Born and raised in New York City, Jeannie Motherwell inherited a love of painting from her father, Robert Motherwell, and stepmother, Helen Frankenthaler, two pillars of midcentury abstraction. She studied painting at Bard College and the Art Students League in New York. Continuing with her art after college, she became active in arts education at the Bruce Museum in Greenwich, CT. Later, relocating to Cambridge, MA, she worked at Boston University for the graduate program in Arts Administration 2002 – 2015. She served on the Cambridge Arts Council Public Art Commission from 2004 – 2007 and is currently on the Provincetown Arts Magazine Board of Directors, an Honorary Art Advisor Member for Rochester Museum of Fine Arts (NH), and is on the Advisory Board for Joy Street Artists Open Studios in Somerville, MA. Her work has been featured in public and private collections throughout the US and abroad. Jeannie’s studio is in Somerville, MA. She is represented by The Schoolhouse Gallery in Provincetown, MA. and by M Fine Arts Galerie in Boston, MA and Palm Beach, FL
Having vacationed on Cape Cod Bay since childhood, my work is influenced by the constantly changing landscape that surrounds me, and — when not within hearing distance of the waves lapping or crashing onshore — by the images of celestial phenomena as seen from the Hubble telescope in outer space. I am amazed by the images and mysteries of the oceans and skies in changing weather, Hubble-type images of the universe, and my own physicality during the painting process. It has inspired my paintings, which have an intimacy to the space in them but also an immensity.

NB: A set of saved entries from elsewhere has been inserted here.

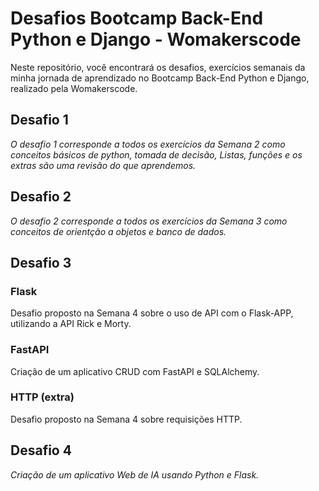 # Desafios Bootcamp Back-End Python e Django - Womakerscode

Neste repositório, você encontrará os desafios, exercícios semanais da minha jornada de aprendizado no Bootcamp Back-End Python e Django, realizado pela Womakerscode.

## Desafio 1

*O desafio 1 corresponde a todos os exercícios da Semana 2 como conceitos básicos de python, tomada de decisão, Listas, funções e os extras são uma revisão do que aprendemos.*

## Desafio 2

*O desafio 2 corresponde a todos os exercícios da Semana 3 como conceitos de orientção a objetos e banco de dados.*

## Desafio 3

### Flask 
Desafio proposto na Semana 4 sobre o uso de API com o Flask-APP, utilizando a API Rick e Morty.

### FastAPI
Criação de um aplicativo CRUD com FastAPI e SQLAlchemy.

### HTTP (extra)
Desafio proposto na Semana 4 sobre requisições HTTP.

## Desafio 4
*Criação de um aplicativo Web de IA usando Python e Flask.*
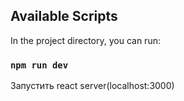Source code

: 

## Available Scripts

In the project directory, you can run:

### `npm run dev`
 
Запустить react server(localhost:3000)
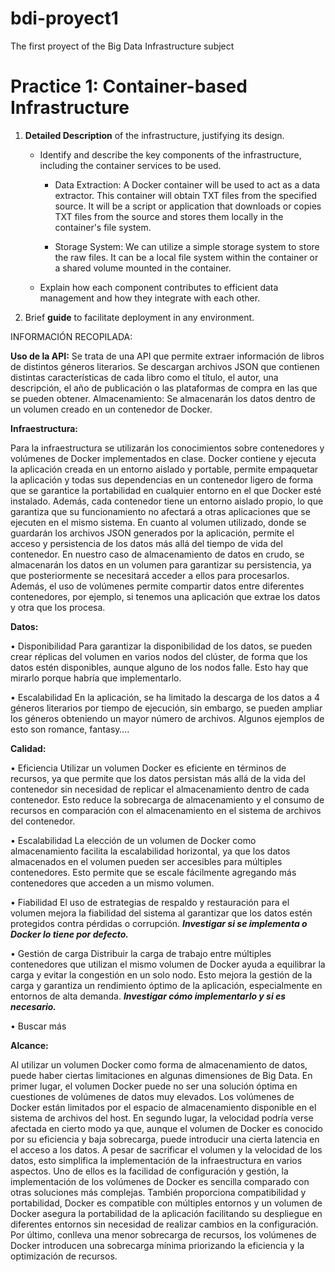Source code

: # bdi-proyect1
The first proyect of the Big Data Infrastructure subject

# Practice 1: Container-based Infrastructure

1. **Detailed Description** of the infrastructure, justifying its design.

    * Identify and describe the key components of the infrastructure, including the container services to be used.

        - Data Extraction: A Docker container will be used to act as a data extractor. This container will obtain TXT files from the specified source. It will be a script or application that downloads or copies TXT files from the source and stores them locally in the container's file system.

        - Storage System: We can utilize a simple storage system to store the raw files. It can be a local file system within the container or a shared volume mounted in the container.

    * Explain how each component contributes to efficient data management and how they integrate with each other.

2. Brief **guide** to facilitate deployment in any environment.



INFORMACIÓN RECOPILADA:

**Uso de la API:** 
Se trata de una API que permite extraer información de libros de distintos géneros literarios. Se descargan archivos JSON que contienen distintas características de cada libro como el título, el autor, una descripción, el año de publicación o las plataformas de compra en las que se pueden obtener.
Almacenamiento: Se almacenarán los datos dentro de un volumen creado en un contenedor de Docker.

**Infraestructura:**

Para la infraestructura se utilizarán los conocimientos sobre contenedores y volúmenes de Docker implementados en clase. 
Docker contiene y ejecuta la aplicación creada en un entorno aislado y portable, permite empaquetar la aplicación y todas sus dependencias en un contenedor ligero de forma que se garantice la portabilidad en cualquier entorno en el que Docker esté instalado. Además, cada contenedor tiene un entorno aislado propio, lo que garantiza que su funcionamiento no afectará a otras aplicaciones que se ejecuten en el mismo sistema.
En cuanto al volumen utilizado, donde se guardarán los archivos JSON generados por la aplicación, permite el acceso y persistencia de los datos más allá del tiempo de vida del contenedor. En nuestro caso de almacenamiento de datos en crudo, se almacenarán los datos en un volumen para garantizar su persistencia, ya que posteriormente se necesitará acceder a ellos para procesarlos. Además, el uso de volúmenes permite compartir datos entre diferentes contenedores, por ejemplo, si tenemos una aplicación que extrae los datos y otra que los procesa. 

**Datos:**

•	Disponibilidad
Para garantizar la disponibilidad de los datos, se pueden crear réplicas del volumen en varios nodos del clúster, de forma que los datos estén disponibles, aunque alguno de los nodos falle. Esto hay que mirarlo porque habría que implementarlo.

•	Escalabilidad
En la aplicación, se ha limitado la descarga de los datos a 4 géneros literarios por tiempo de ejecución, sin embargo, se pueden ampliar los géneros obteniendo un mayor número de archivos. Algunos ejemplos de esto son romance, fantasy….

**Calidad:**

•	Eficiencia
Utilizar un volumen Docker es eficiente en términos de recursos, ya que permite que los datos persistan más allá de la vida del contenedor sin necesidad de replicar el almacenamiento dentro de cada contenedor. Esto reduce la sobrecarga de almacenamiento y el consumo de recursos en comparación con el almacenamiento en el sistema de archivos del contenedor. 

•	Escalabilidad
La elección de un volumen de Docker como almacenamiento facilita la escalabilidad horizontal, ya que los datos almacenados en el volumen pueden ser accesibles para múltiples contenedores. Esto permite que se escale fácilmente agregando más contenedores que acceden a un mismo volumen. 

•	Fiabilidad
El uso de estrategias de respaldo y restauración para el volumen mejora la fiabilidad del sistema al garantizar que los datos estén protegidos contra pérdidas o corrupción. ***Investigar si se implementa o Docker lo tiene por defecto.***

•	Gestión de carga
Distribuir la carga de trabajo entre múltiples contenedores que utilizan el mismo volumen de Docker ayuda a equilibrar la carga y evitar la congestión en un solo nodo. Esto mejora la gestión de la carga y garantiza un rendimiento óptimo de la aplicación, especialmente en entornos de alta demanda.
***Investigar cómo implementarlo y si es necesario.***

•	Buscar más

**Alcance:**

Al utilizar un volumen Docker como forma de almacenamiento de datos, puede haber ciertas limitaciones en algunas dimensiones de Big Data. 
En primer lugar, el volumen Docker puede no ser una solución óptima en cuestiones de volúmenes de datos muy elevados. Los volúmenes de Docker están limitados por el espacio de almacenamiento disponible en el sistema de archivos del host.
En segundo lugar, la velocidad podría verse afectada en cierto modo ya que, aunque el volumen de Docker es conocido por su eficiencia y baja sobrecarga, puede introducir una cierta latencia en el acceso a los datos.
A pesar de sacrificar el volumen y la velocidad de los datos, esto simplifica la implementación de la infraestructura en varios aspectos. Uno de ellos es la facilidad de configuración y gestión, la implementación de los volúmenes de Docker es sencilla comparado con otras soluciones más complejas. También proporciona compatibilidad y portabilidad, Docker es compatible con múltiples entornos y un volumen de Docker asegura la portabilidad de la aplicación facilitando su despliegue en diferentes entornos sin necesidad de realizar cambios en la configuración. Por último, conlleva una menor sobrecarga de recursos, los volúmenes de Docker introducen una sobrecarga mínima priorizando la eficiencia y la optimización de recursos.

The pouring process I use and the mere physicality of it helps me explore spatial complexities that yield marvelous surprises, taking me in directions I cannot anticipate. There are things that happen in my paintings that I cannot explain as I contemplate layer upon layer with intermittent editing and erasing. I may try to control the paintings while working, but I am really searching for answers to make the unexpected work for me. It is about exploring the unknown and then refining it to reflect a visceral memory or experience. I like to think of my paintings as ‘events’ or ‘occurrences’ — that is, actions that emerge in the here and now.